Description of the task
Determine how many lines in the records hold the word "gmail". Return the number alone.

Pictures paired with source code:
--- START ---
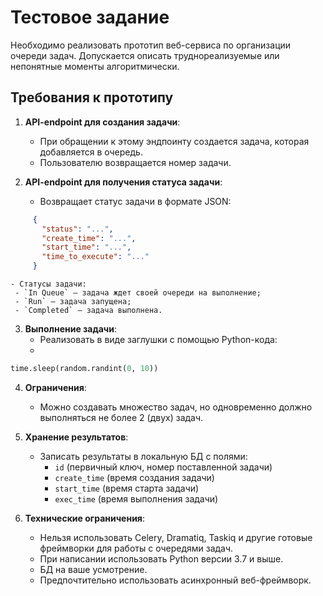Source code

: # Тестовое задание

Необходимо реализовать прототип веб-сервиса по организации очереди задач. Допускается описать труднореализуемые или непонятные моменты алгоритмически.

## Требования к прототипу

1. **API-endpoint для создания задачи**:
   - При обращении к этому эндпоинту создается задача, которая добавляется в очередь.
   - Пользователю возвращается номер задачи.

2. **API-endpoint для получения статуса задачи**:
   - Возвращает статус задачи в формате JSON:
```json
     {
       "status": "...",
       "create_time": "...",
       "start_time": "...",
       "time_to_execute": "..."
     }
```
    - Статусы задачи:
     - `In Queue` — задача ждет своей очереди на выполнение;
     - `Run` — задача запущена;
     - `Completed` — задача выполнена.

3. **Выполнение задачи**:
   - Реализовать в виде заглушки с помощью Python-кода:
   - 
```python
time.sleep(random.randint(0, 10))
```
4. **Ограничения**:
   - Можно создавать множество задач, но одновременно должно выполняться не более 2 (двух) задач.

5. **Хранение результатов**:
   - Записать результаты в локальную БД с полями:
     - `id` (первичный ключ, номер поставленной задачи)
     - `create_time` (время создания задачи)
     - `start_time` (время старта задачи)
     - `exec_time` (время выполнения задачи)

6. **Технические ограничения**:
   - Нельзя использовать Celery, Dramatiq, Taskiq и другие готовые фреймворки для работы с очередями задач.
   - При написании использовать Python версии 3.7 и выше.
   - БД на ваше усмотрение.
   - Предпочтительно использовать асинхронный веб-фреймворк.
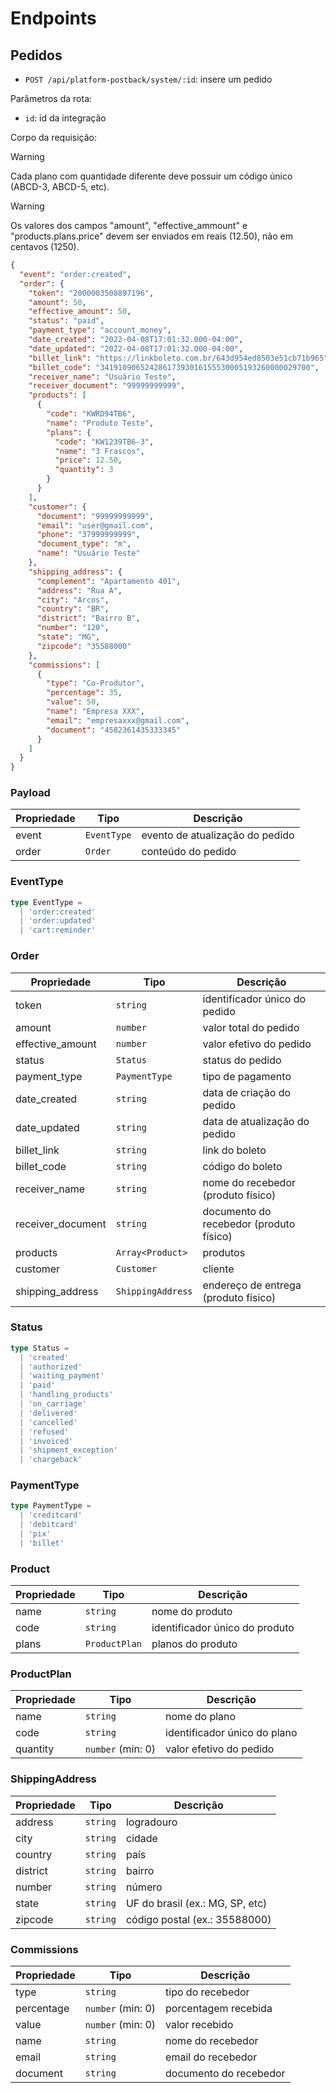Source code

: # Endpoints

## Pedidos

- `POST /api/platform-postback/system/:id`: insere um pedido

Parâmetros da rota:

- `id`: id da integração

Corpo da requisição:

> [!WARNING]
> Cada plano com quantidade diferente deve possuir um código único (ABCD-3, ABCD-5, etc).

> [!WARNING]
> Os valores dos campos "amount", "effective_ammount" e "products.plans.price" devem ser enviados em reais (12.50), não em centavos (1250).

```json
{
  "event": "order:created",
  "order": {
    "token": "2000003508897196",
    "amount": 50,
    "effective_amount": 50,
    "status": "paid",
    "payment_type": "account_money",
    "date_created": "2022-04-08T17:01:32.000-04:00",
    "date_updated": "2022-04-08T17:01:32.000-04:00",
    "billet_link": "https://linkboleto.com.br/643d954ed8503e51cb71b965",
    "billet_code": "34191090652428617393016155530005193260000029700",
    "receiver_name": "Usuário Teste",
    "receiver_document": "99999999999",
    "products": [
      {
        "code": "KWRD94TB6",
        "name": "Produto Teste",
        "plans": {
          "code": "KW1239TB6-3",
          "name": "3 Frascos",
          "price": 12.50,
          "quantity": 3
        }
      }
    ],
    "customer": {
      "document": "99999999999",
      "email": "user@gmail.com",
      "phone": "37999999999",
      "document_type": "m",
      "name": "Usuário Teste"
    },
    "shipping_address": {
      "complement": "Apartamento 401",
      "address": "Rua A",
      "city": "Arcos",
      "country": "BR",
      "district": "Bairro B",
      "number": "120",
      "state": "MG",
      "zipcode": "35588000"
    },
    "commissions": [
      {
        "type": "Co-Produtor",
        "percentage": 35,
        "value": 50,
        "name": "Empresa XXX",
        "email": "empresaxxx@gmail.com",
        "document": "4582361435333345"
      }
    ]
  }
}
```

### Payload

| Propriedade | Tipo        | Descrição                       |
| ----------- | ----------- | ------------------------------- |
| event       | `EventType` | evento de atualização do pedido |
| order       | `Order`     | conteúdo do pedido              |

### EventType

```typescript
type EventType = 
  | 'order:created' 
  | 'order:updated' 
  | 'cart:reminder'
```

### Order

| Propriedade       | Tipo              | Descrição                               |
| ----------------- | ----------------- | --------------------------------------- |
| token             | `string`          | identificador único do pedido           |
| amount            | `number`          | valor total do pedido                   |
| effective_amount  | `number`          | valor efetivo do pedido                 |
| status            | `Status`          | status do pedido                        |
| payment_type      | `PaymentType`     | tipo de pagamento                       |
| date_created      | `string`          | data de criação do pedido               |
| date_updated      | `string`          | data de atualização do pedido           |
| billet_link       | `string`          | link do boleto                          |
| billet_code       | `string`          | código do boleto                        |
| receiver_name     | `string`          | nome do recebedor (produto físico)      |
| receiver_document | `string`          | documento do recebedor (produto físico) |
| products          | `Array<Product>`  | produtos                                |
| customer          | `Customer`        | cliente                                 |
| shipping_address  | `ShippingAddress` | endereço de entrega (produto físico)    |

### Status

```typescript
type Status =
  | 'created'
  | 'authorized'
  | 'waiting_payment'
  | 'paid'
  | 'handling_products'
  | 'on_carriage'
  | 'delivered'
  | 'cancelled'
  | 'refused'
  | 'invoiced'
  | 'shipment_exception'
  | 'chargeback'
```

### PaymentType

```typescript
type PaymentType =
  | 'creditcard'
  | 'debitcard'
  | 'pix'
  | 'billet'
```

### Product

| Propriedade | Tipo                 | Descrição                      |
| ----------- | -------------------- | ------------------------------ |
| name        | `string`             | nome do produto                |
| code        | `string`             | identificador único do produto |
| plans       | `ProductPlan`        | planos do produto              |

### ProductPlan

| Propriedade | Tipo              | Descrição                    |
| ----------- | ----------------- | ---------------------------- |
| name        | `string`          | nome do plano                |
| code        | `string`          | identificador único do plano |
| quantity    | `number` (min: 0) | valor efetivo do pedido      |

### ShippingAddress

| Propriedade | Tipo     | Descrição                       |
| ----------- | -------- | ------------------------------- |
| address     | `string` | logradouro                      |
| city        | `string` | cidade                          |
| country     | `string` | país                            |
| district    | `string` | bairro                          |
| number      | `string` | número                          |
| state       | `string` | UF do brasil (ex.: MG, SP, etc) |
| zipcode     | `string` | código postal (ex.: 35588000)   |

### Commissions

| Propriedade | Tipo              | Descrição                       |
| ----------- | ----------------- | ------------------------------- |
| type        | `string`          | tipo do recebedor               |
| percentage  | `number` (min: 0) | porcentagem recebida            |
| value       | `number` (min: 0) | valor recebido                  |
| name        | `string`          | nome do recebedor               |
| email       | `string`          | email do recebedor              |
| document    | `string`          | documento do recebedor          |
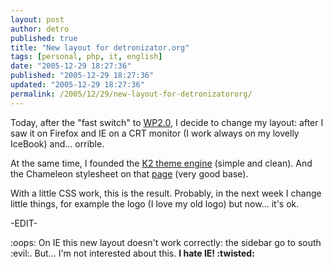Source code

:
 ```yaml
---
layout: post
author: detro
published: true
title: "New layout for detronizator.org"
tags: [personal, php, it, english]
date: "2005-12-29 18:27:36"
published: "2005-12-29 18:27:36"
updated: "2005-12-29 18:27:36"
permalink: /2005/12/29/new-layout-for-detronizatororg/
---
```


Today, after the "fast switch" to <a href="http://www.detronizator.org/2005/12/29/migrated-to-wordpress2/">WP2.0</a>, I decide to change my layout: after I saw it on Firefox and IE on a CRT monitor (I work always on my lovelly IceBook) and... orrible.

At the same time, I founded the <a title="K2" target="_blank" href="http://binarybonsai.com/k2/">K2 theme engine</a> (simple and clean). And the Chameleon stylesheet on that <a title="k2 styles at Oakleys Corner" target="_blank" href="http://oakley.bioinformaticsonline.co.uk/k2-styles/">page</a> (very good base).

With a little CSS work, this is the result. Probably, in the next week I change little things, for example the logo (I love my old logo) but now... it's ok.

-EDIT-

:oops: On IE this new layout doesn't work correctly: the sidebar go to south :evil:. But... I'm not interested about this. <strong>I hate IE! :twisted:</strong>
--- END ---
Answer space
2